Material for this exercise START

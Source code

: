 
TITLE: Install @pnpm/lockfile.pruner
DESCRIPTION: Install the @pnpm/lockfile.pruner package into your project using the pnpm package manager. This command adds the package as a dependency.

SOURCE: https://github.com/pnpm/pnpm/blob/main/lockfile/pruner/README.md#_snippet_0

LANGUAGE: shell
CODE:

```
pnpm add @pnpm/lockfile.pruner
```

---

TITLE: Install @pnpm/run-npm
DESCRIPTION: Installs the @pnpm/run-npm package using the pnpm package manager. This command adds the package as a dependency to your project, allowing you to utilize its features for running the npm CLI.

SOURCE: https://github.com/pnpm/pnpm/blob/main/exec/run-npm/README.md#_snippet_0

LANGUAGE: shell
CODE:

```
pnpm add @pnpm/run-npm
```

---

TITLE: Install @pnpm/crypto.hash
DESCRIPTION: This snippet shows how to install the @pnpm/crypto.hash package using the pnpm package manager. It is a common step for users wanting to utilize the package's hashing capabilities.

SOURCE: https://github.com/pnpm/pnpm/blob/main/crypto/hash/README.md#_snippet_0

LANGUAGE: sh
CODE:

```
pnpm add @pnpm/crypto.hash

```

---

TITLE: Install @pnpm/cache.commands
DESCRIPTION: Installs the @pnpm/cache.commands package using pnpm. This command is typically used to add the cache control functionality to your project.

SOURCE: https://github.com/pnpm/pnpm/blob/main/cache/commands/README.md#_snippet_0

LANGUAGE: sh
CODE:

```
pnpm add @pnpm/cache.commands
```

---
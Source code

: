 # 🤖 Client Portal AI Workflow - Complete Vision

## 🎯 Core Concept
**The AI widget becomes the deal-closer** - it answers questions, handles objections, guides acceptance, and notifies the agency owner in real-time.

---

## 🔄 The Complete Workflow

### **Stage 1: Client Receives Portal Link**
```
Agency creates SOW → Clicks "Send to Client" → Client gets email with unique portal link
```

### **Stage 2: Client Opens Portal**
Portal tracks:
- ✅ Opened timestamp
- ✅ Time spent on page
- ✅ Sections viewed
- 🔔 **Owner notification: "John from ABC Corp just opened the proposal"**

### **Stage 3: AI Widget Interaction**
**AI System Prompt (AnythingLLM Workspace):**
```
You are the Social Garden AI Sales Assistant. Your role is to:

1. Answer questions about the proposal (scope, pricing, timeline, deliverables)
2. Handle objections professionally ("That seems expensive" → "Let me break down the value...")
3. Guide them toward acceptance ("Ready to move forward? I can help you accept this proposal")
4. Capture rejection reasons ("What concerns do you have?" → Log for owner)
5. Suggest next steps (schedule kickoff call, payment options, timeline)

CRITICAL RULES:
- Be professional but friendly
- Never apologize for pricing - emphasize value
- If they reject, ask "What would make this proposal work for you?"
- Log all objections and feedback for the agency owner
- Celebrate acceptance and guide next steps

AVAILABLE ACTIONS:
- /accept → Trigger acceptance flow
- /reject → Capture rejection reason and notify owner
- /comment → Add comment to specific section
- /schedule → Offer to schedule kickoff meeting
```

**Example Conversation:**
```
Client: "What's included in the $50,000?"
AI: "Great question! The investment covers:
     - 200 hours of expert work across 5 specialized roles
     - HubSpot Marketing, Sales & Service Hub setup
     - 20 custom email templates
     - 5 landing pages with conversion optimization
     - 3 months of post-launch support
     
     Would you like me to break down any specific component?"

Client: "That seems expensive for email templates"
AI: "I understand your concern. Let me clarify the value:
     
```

Material for this exercise END

### Problem statement
Please go through the entries and show every line with the word "kickoff".

### Solution for this problem
5. Suggest next steps (schedule kickoff call, payment options, timeline)
- /schedule → Offer to schedule kickoff meeting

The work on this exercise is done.